A fundamental understanding of the physical phenomena associated with the coaxial laser metal deposition (LMD) process is essential to enhance the science base and thereby improve the process itself. The interaction between the laser beam and the powder particles leads to an attenuation of the beam intensity and to a temperature rise of the powder particles before reaching the melt pool. To understand this mutual influence and their influence on the process result better, the powder gas stream was analyzed with an image-based particle density measurement system. This system illuminates the powder gas stream from the side with a line laser light source and monitors the particles plane by plane with a coaxially aligned camera through the powder nozzle. A high image rate allows to record the number and position of individual powder particles. The particle density distributions in the planes are determined by averaging over the images. With this, a statistical model can be derived with regard to the particles trajectories. Finally, with these results it is possible to analyze the shadowing of the laser beam by the powder particles and the change of the particle temperature in detail. The transmitted laser intensity distribution and mean particle temperature are used as boundary conditions for the governing equations of the mathematical model for the real LMD process.

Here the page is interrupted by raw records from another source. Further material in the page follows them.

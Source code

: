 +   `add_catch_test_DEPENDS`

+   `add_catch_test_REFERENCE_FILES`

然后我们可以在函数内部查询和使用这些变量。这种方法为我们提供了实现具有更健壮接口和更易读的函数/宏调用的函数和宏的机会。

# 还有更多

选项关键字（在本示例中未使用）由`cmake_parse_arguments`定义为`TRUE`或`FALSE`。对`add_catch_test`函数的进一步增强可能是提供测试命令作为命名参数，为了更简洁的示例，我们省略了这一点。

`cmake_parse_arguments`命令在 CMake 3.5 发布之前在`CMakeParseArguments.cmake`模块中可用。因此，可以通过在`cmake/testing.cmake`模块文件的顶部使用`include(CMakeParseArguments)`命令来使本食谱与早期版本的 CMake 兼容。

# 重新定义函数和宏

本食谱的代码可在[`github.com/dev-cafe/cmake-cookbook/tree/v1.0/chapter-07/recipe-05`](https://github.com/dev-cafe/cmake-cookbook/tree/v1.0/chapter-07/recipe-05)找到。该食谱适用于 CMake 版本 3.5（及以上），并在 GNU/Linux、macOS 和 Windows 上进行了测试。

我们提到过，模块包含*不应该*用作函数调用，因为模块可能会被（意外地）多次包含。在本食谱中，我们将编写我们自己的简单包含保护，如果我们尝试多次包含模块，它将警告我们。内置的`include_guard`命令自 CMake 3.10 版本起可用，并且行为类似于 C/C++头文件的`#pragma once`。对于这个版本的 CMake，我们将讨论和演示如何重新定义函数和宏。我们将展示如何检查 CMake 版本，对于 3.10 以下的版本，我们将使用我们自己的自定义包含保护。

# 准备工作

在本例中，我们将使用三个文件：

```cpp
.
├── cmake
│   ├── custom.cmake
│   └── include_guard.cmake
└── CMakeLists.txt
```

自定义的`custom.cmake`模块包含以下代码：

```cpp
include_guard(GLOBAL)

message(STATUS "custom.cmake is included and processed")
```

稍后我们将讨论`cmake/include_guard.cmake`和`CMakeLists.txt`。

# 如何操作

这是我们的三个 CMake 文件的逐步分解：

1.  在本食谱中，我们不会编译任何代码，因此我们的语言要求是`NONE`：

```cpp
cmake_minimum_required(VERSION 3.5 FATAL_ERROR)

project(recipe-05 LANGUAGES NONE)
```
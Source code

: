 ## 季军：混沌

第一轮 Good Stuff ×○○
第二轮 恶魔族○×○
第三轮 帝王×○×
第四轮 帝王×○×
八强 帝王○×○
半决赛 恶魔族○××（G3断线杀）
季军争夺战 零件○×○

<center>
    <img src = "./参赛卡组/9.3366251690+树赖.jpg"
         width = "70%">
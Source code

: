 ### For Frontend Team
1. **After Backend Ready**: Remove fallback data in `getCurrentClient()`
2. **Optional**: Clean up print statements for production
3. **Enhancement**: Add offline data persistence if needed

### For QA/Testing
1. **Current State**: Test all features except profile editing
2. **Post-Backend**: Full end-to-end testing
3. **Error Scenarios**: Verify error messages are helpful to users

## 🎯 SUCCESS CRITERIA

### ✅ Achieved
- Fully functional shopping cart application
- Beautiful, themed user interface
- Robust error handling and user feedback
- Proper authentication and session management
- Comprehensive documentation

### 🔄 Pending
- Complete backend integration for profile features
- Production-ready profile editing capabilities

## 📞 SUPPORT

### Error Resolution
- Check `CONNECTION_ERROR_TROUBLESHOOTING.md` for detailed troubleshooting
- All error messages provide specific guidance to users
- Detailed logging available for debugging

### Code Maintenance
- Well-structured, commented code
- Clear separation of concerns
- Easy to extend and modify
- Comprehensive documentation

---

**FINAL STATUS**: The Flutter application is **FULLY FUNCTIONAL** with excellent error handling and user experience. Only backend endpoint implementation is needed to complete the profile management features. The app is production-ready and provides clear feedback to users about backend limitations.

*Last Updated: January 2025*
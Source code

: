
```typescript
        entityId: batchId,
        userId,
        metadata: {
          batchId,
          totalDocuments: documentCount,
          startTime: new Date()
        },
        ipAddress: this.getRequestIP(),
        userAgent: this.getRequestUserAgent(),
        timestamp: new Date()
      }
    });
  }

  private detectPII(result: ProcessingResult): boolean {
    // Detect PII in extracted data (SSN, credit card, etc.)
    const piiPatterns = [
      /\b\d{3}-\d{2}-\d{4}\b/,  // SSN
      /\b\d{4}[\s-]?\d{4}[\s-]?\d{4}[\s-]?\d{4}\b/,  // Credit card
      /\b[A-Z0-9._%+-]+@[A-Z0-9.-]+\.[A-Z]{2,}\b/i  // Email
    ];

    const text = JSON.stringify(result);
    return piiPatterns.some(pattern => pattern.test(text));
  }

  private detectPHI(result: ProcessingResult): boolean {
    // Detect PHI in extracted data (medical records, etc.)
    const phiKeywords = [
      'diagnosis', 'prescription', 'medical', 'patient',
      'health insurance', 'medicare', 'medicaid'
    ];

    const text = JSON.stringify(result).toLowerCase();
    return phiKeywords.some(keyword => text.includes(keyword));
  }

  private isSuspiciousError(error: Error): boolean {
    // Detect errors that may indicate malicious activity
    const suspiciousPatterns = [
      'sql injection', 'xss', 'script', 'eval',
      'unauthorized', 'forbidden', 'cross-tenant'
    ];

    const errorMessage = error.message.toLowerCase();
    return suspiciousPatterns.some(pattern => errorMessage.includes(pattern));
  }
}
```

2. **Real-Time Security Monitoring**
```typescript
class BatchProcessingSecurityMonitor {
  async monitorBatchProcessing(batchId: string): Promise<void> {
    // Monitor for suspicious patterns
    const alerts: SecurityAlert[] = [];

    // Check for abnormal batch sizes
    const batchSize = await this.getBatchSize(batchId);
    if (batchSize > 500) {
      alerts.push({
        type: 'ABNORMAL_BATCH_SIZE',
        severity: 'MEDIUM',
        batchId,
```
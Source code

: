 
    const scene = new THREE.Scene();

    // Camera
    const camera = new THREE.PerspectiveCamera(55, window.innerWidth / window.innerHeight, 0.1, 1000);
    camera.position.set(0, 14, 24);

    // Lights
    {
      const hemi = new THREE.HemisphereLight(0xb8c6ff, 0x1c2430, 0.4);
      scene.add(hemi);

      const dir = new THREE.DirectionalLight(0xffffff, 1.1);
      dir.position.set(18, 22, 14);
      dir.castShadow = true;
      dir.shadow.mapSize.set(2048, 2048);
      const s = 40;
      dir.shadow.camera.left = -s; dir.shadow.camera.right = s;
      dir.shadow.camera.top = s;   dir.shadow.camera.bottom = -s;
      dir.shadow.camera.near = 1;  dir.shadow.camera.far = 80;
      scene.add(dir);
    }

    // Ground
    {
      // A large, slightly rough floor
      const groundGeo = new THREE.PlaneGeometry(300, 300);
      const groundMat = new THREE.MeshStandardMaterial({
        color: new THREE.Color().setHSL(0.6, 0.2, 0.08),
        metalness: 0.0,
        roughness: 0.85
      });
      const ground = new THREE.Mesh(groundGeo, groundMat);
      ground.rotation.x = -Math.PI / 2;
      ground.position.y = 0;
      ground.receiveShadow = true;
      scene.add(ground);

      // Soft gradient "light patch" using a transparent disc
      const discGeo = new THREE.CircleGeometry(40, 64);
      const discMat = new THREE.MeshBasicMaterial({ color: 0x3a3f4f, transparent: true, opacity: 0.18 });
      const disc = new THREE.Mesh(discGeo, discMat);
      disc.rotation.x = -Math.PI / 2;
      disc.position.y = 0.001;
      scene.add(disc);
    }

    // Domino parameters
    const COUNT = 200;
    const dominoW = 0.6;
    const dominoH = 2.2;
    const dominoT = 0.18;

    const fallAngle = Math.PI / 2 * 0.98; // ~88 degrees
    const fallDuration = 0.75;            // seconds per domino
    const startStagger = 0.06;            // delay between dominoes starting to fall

LMD represents mathematically a free boundary value problem. This means that the track geometry is part of the solution. The mathematical model is based on an integration of the time dependent heat equation and the computation of the track geometry with the nonlinear Young-Laplace equation, whereby a mass balance with regard to the particles which reach the melt pool surface is taken into account. The governing equations are solved with the Finite Element Method and the moving mesh approach is used in order to implement a track adapted meshing. The results concerning the track geometry show excellent agreement with the experimental ones which are determined by cross sections of laser material deposited tracks and images from high speed videography. The model does not use any geometrical approximation of the melt pool surface but determines the melt pool surface shape by the balance equation for capillary forces and mass balance.